Now let's explore what makes this data "spatial"...

In [None]:
# Look at the first few rows
print("🗺️  First 3 cities in our dataset:")
print(cities.head(3))

In [None]:
# Focus on the geometry column - this is what makes it spatial!
print("📍 The geometry column contains the actual coordinates:")
print(cities.geometry.head(3))

print("\n🔍 Each geometry is a Shapely Point object:")
print(f"First city geometry type: {type(cities.geometry.iloc[0])}")
print(f"First city coordinates: {cities.geometry.iloc[0].coords[0]}")

In [None]:
# Check the coordinate reference system (CRS)
print("🌍 Coordinate Reference System (CRS):")
print(f"CRS: {cities.crs}")
print("\nThis tells us that coordinates are in longitude/latitude degrees (WGS84)")

In [None]:
# Check the spatial extent (boundaries) of our data
print("📐 Spatial extent of our cities:")
bounds = cities.total_bounds
print(f"West (min longitude): {bounds[0]:.3f}°")
print(f"South (min latitude): {bounds[1]:.3f}°")
print(f"East (max longitude): {bounds[2]:.3f}°")
print(f"North (max latitude): {bounds[3]:.3f}°")

print("\nThis tells us our cities span from Egypt to Japan!")
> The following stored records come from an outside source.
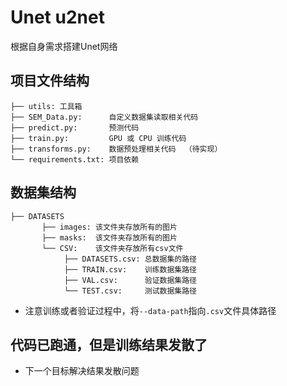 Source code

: # Unet u2net
根据自身需求搭建Unet网络

## 项目文件结构
```
├── utils: 工具箱
├── SEM_Data.py:      自定义数据集读取相关代码
├── predict.py:       预测代码
├── train.py:         GPU 或 CPU 训练代码
├── transforms.py:    数据预处理相关代码  （待实现）
└── requirements.txt: 项目依赖
```
## 数据集结构
```
├── DATASETS
       ├── images: 该文件夹存放所有的图片
       ├── masks:  该文件夹存放所有的图片
       └── CSV:    该文件夹存放所有csv文件
            ├── DATASETS.csv: 总数据集的路径
            ├── TRAIN.csv:    训练数据集路径
            ├── VAL.csv:      验证数据集路径
            └── TEST.csv:     测试数据集路径
```
- 注意训练或者验证过程中，将`--data-path`指向`.csv`文件具体路径


## 代码已跑通，但是训练结果发散了
- 下一个目标解决结果发散问题

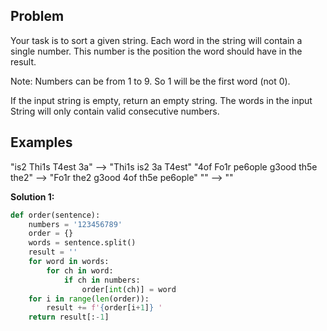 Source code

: ## Problem

Your task is to sort a given string. Each word in the string will contain a single number. This number is the position the word should have in the result.

Note: Numbers can be from 1 to 9. So 1 will be the first word (not 0).

If the input string is empty, return an empty string. The words in the input String will only contain valid consecutive numbers.

## Examples

"is2 Thi1s T4est 3a" --> "Thi1s is2 3a T4est"
"4of Fo1r pe6ople g3ood th5e the2" --> "Fo1r the2 g3ood 4of th5e pe6ople"
"" --> ""

**Solution 1:**

```python
def order(sentence):
    numbers = '123456789'
    order = {}
    words = sentence.split()
    result = ''
    for word in words:
        for ch in word:
            if ch in numbers:
                order[int(ch)] = word
    for i in range(len(order)):
        result += f'{order[i+1]} '
    return result[:-1]
```
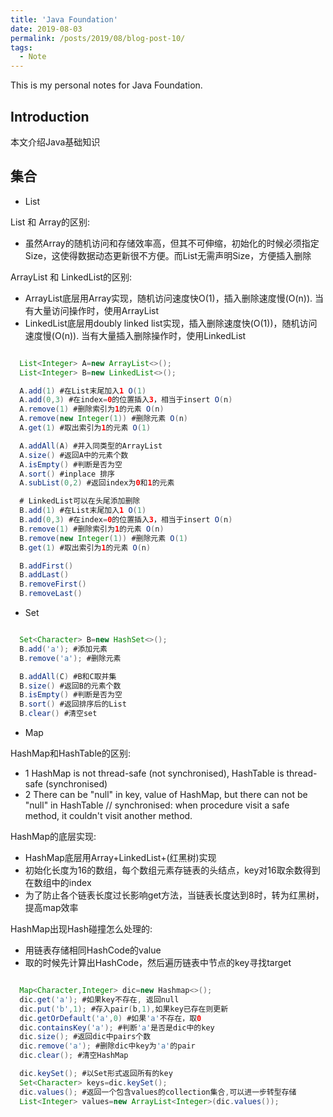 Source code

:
 ```yaml
---
title: 'Java Foundation'
date: 2019-08-03
permalink: /posts/2019/08/blog-post-10/
tags:
  - Note
---
```


This is my personal notes for Java Foundation.


Introduction
------
本文介绍Java基础知识

集合
------
* List

List 和 Array的区别:  
* 虽然Array的随机访问和存储效率高，但其不可伸缩，初始化的时候必须指定Size，这使得数据动态更新很不方便。而List无需声明Size，方便插入删除

ArrayList 和 LinkedList的区别:  
* ArrayList底层用Array实现，随机访问速度快O(1)，插入删除速度慢(O(n)). 当有大量访问操作时，使用ArrayList
* LinkedList底层用doubly linked list实现，插入删除速度快(O(1))，随机访问速度慢(O(n)). 当有大量插入删除操作时，使用LinkedList  

```Java

  List<Integer> A=new ArrayList<>();
  List<Integer> B=new LinkedList<>();

  A.add(1) #在List末尾加入1 O(1)
  A.add(0,3) #在index=0的位置插入3，相当于insert O(n)
  A.remove(1) #删除索引为1的元素 O(n)
  A.remove(new Integer(1)) #删除元素 O(n)
  A.get(1) #取出索引为1的元素 O(1)

  A.addAll(A) #并入同类型的ArrayList
  A.size() #返回A中的元素个数
  A.isEmpty() #判断是否为空
  A.sort() #inplace 排序
  A.subList(0,2) #返回index为0和1的元素

  # LinkedList可以在头尾添加删除
  B.add(1) #在List末尾加入1 O(1) 
  B.add(0,3) #在index=0的位置插入3，相当于insert O(n)
  B.remove(1) #删除索引为1的元素 O(n)
  B.remove(new Integer(1)) #删除元素 O(1)
  B.get(1) #取出索引为1的元素 O(n)

  B.addFirst()
  B.addLast()
  B.removeFirst()
  B.removeLast()

```

* Set

```Java

  Set<Character> B=new HashSet<>();
  B.add('a'); #添加元素 
  B.remove('a'); #删除元素

  B.addAll(C) #B和C取并集
  B.size() #返回B的元素个数
  B.isEmpty() #判断是否为空
  B.sort() #返回排序后的List
  B.clear() #清空set

```

* Map  

HashMap和HashTable的区别:
* 1 HashMap is not thread-safe (not synchronised),  HashTable is thread-safe (synchronised)  
* 2 There can be "null" in key, value of HashMap, but there can not be "null" in HashTable
// synchronised: when procedure visit a safe method, it couldn't visit another method.  

 HashMap的底层实现:  
 * HashMap底层用Array+LinkedList+(红黑树)实现
 * 初始化长度为16的数组，每个数组元素存链表的头结点，key对16取余数得到在数组中的index
 * 为了防止各个链表长度过长影响get方法，当链表长度达到8时，转为红黑树，提高map效率  

 HashMap出现Hash碰撞怎么处理的:  
 * 用链表存储相同HashCode的value
 * 取的时候先计算出HashCode，然后遍历链表中节点的key寻找target


```Java

  Map<Character,Integer> dic=new Hashmap<>();
  dic.get('a'); #如果key不存在, 返回null
  dic.put('b',1); #存入pair(b,1),如果key已存在则更新
  dic.getOrDefault('a',0) #如果'a'不存在，取0
  dic.containsKey('a'); #判断'a'是否是dic中的key
  dic.size(); #返回dic中pairs个数
  dic.remove('a'); #删除dic中key为'a'的pair
  dic.clear(); #清空HashMap

  dic.keySet(); #以Set形式返回所有的key
  Set<Character> keys=dic.keySet();
  dic.values(); #返回一个包含values的collection集合,可以进一步转型存储
  List<Integer> values=new ArrayList<Integer>(dic.values());

``` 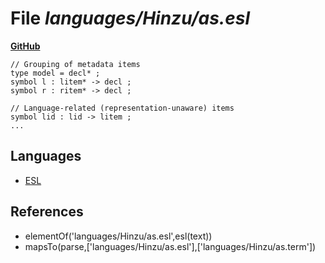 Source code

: # File _languages/Hinzu/as.esl_
**[GitHub](https://github.com/softlang/yas/blob/master/languages/Hinzu/as.esl)**
```
// Grouping of metadata items
type model = decl* ;
symbol l : litem* -> decl ;
symbol r : ritem* -> decl ;

// Language-related (representation-unaware) items
symbol lid : lid -> litem ;
...
```

## Languages
* [ESL](../languages/ESL.md)

## References
* elementOf('languages/Hinzu/as.esl',esl(text))
* mapsTo(parse,['languages/Hinzu/as.esl'],['languages/Hinzu/as.term'])
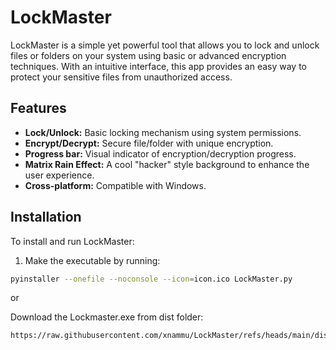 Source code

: # LockMaster

LockMaster is a simple yet powerful tool that allows you to lock and unlock files or folders on your system using basic or advanced encryption techniques. With an intuitive interface, this app provides an easy way to protect your sensitive files from unauthorized access.

## Features

- **Lock/Unlock:** Basic locking mechanism using system permissions.
- **Encrypt/Decrypt:** Secure file/folder with unique encryption.
- **Progress bar:** Visual indicator of encryption/decryption progress.
- **Matrix Rain Effect:** A cool "hacker" style background to enhance the user experience.
- **Cross-platform:** Compatible with Windows.

## Installation

To install and run LockMaster:

1. Make the executable by running:
```bash
pyinstaller --onefile --noconsole --icon=icon.ico LockMaster.py
```

or

Download the Lockmaster.exe from dist folder:
   ```bash
   https://raw.githubusercontent.com/xnammu/LockMaster/refs/heads/main/dist/LockMaster.exe
   ```
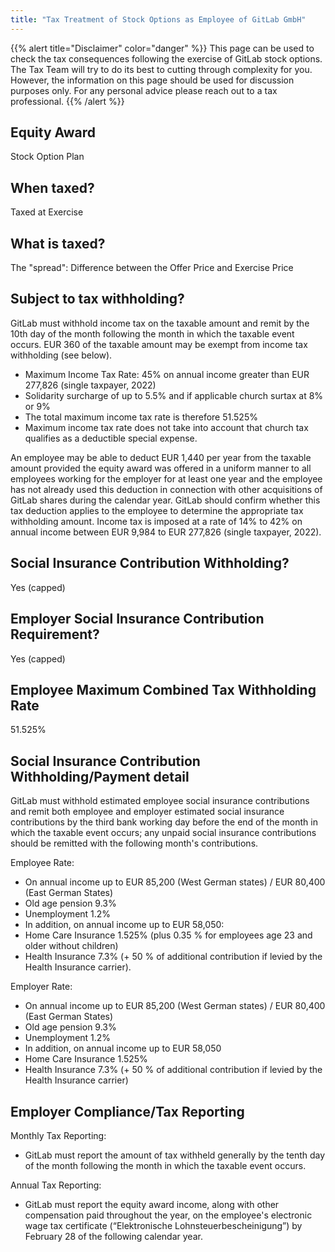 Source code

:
```yaml
---
title: "Tax Treatment of Stock Options as Employee of GitLab GmbH"
---
```


{{% alert title="Disclaimer" color="danger" %}}
This page can be used to check the tax consequences following the exercise of GitLab stock options. The Tax Team will try to do its best to cutting through complexity for you. However, the information on this page should be used for discussion purposes only. For any personal advice please reach out to a tax professional.
{{% /alert %}}

## Equity Award

Stock Option Plan

## When taxed?

Taxed at Exercise

## What is taxed?

The "spread": Difference between the Offer Price and Exercise Price

## Subject to tax withholding?

GitLab must withhold income tax on the taxable amount and remit by the 10th day of the month following the month in which the taxable event occurs. EUR 360 of the taxable amount may be exempt from income tax withholding (see below).

- Maximum Income Tax Rate: 45% on annual income greater than EUR 277,826 (single taxpayer, 2022)
- Solidarity surcharge of up to 5.5% and if applicable church surtax at 8% or 9%
- The total maximum income tax rate is therefore 51.525%
- Maximum income tax rate does not take into account that church tax qualifies as a deductible special expense.

An employee may be able to deduct EUR 1,440 per year from the taxable amount provided the equity award was offered in a uniform manner to all employees working for the employer for at least one year and the employee has not already used this deduction in connection with other acquisitions of GitLab shares during the calendar year. GitLab should confirm whether this tax deduction applies to the employee to determine the appropriate tax withholding amount. Income tax is imposed at a rate of 14% to 42% on annual income between EUR 9,984 to EUR 277,826 (single taxpayer, 2022).

## Social Insurance Contribution Withholding?

Yes (capped)

## Employer Social Insurance Contribution Requirement?

Yes (capped)

## Employee Maximum Combined Tax Withholding Rate

51.525%

## Social Insurance Contribution Withholding/Payment detail

GitLab must withhold estimated employee social insurance contributions and remit both employee and employer estimated social insurance contributions by the third bank working day before the end of the month in which the taxable event occurs; any unpaid social insurance contributions should be remitted with the following month's contributions.

Employee Rate:

- On annual income up to EUR 85,200 (West German states) / EUR 80,400 (East German States)
- Old age pension 9.3%
- Unemployment 1.2%
- In addition, on annual income up to EUR 58,050:
- Home Care Insurance 1.525% (plus 0.35 % for employees age 23 and older without children)
- Health Insurance 7.3% (+ 50 % of additional contribution if levied by the Health Insurance carrier).

Employer Rate:

- On annual income up to EUR 85,200 (West German states) / EUR 80,400 (East German States)
- Old age pension 9.3%
- Unemployment 1.2%
- In addition, on annual income up to EUR 58,050
- Home Care Insurance 1.525%
- Health Insurance 7.3% (+ 50 % of additional contribution if levied by the Health Insurance carrier)

## Employer Compliance/Tax Reporting

Monthly Tax Reporting:

- GitLab must report the amount of tax withheld generally by the tenth day of the month following the month in which the taxable event occurs.

Annual Tax Reporting:

- GitLab must report the equity award income, along with other compensation paid throughout the year, on the employee's electronic wage tax certificate (“Elektronische Lohnsteuerbescheinigung”) by February 28 of the following calendar year.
## 🗺️ Making Our First Map!

One of the coolest things about GeoPandas is how easy it is to make maps:

In [None]:
# Create a simple map - it's just one line of code!
plt.figure(figsize=(12, 8))
cities.plot(marker='o', color='red', markersize=100, alpha=0.7)
plt.title('🌍 World Cities - Our First Spatial Data Map!', fontsize=16, fontweight='bold')
plt.xlabel('Longitude')
plt.ylabel('Latitude')
plt.grid(True, alpha=0.3)

# Add city labels
for idx, row in cities.iterrows():
    plt.annotate(row['name'], 
                (row.geometry.x, row.geometry.y), 
                xytext=(5, 5), 
                textcoords='offset points',
                fontsize=10,
                fontweight='bold')

plt.tight_layout()
plt.show()

print("🎉 You just created your first spatial data visualization!")

## 🧮 Spatial vs. Regular Data Operations

Let's compare what we can do with spatial data versus regular data:

In [None]:
print("📊 REGULAR DATA OPERATIONS (same as Pandas):")
print("="*50)

# Regular data operations work exactly like Pandas
print(f"Total population: {cities['population'].sum():,}")
print(f"Average population: {cities['population'].mean():,.0f}")
print(f"Most populous city: {cities.loc[cities['population'].idxmax(), 'name']}")

print("\n🗺️  SPATIAL DATA OPERATIONS (unique to GeoPandas):")
print("="*50)

# Spatial operations that regular DataFrames can't do
print("Geographic center (centroid) of all cities:")
center = cities.geometry.unary_union.centroid
print(f"Center coordinates: ({center.x:.2f}°, {center.y:.2f}°)")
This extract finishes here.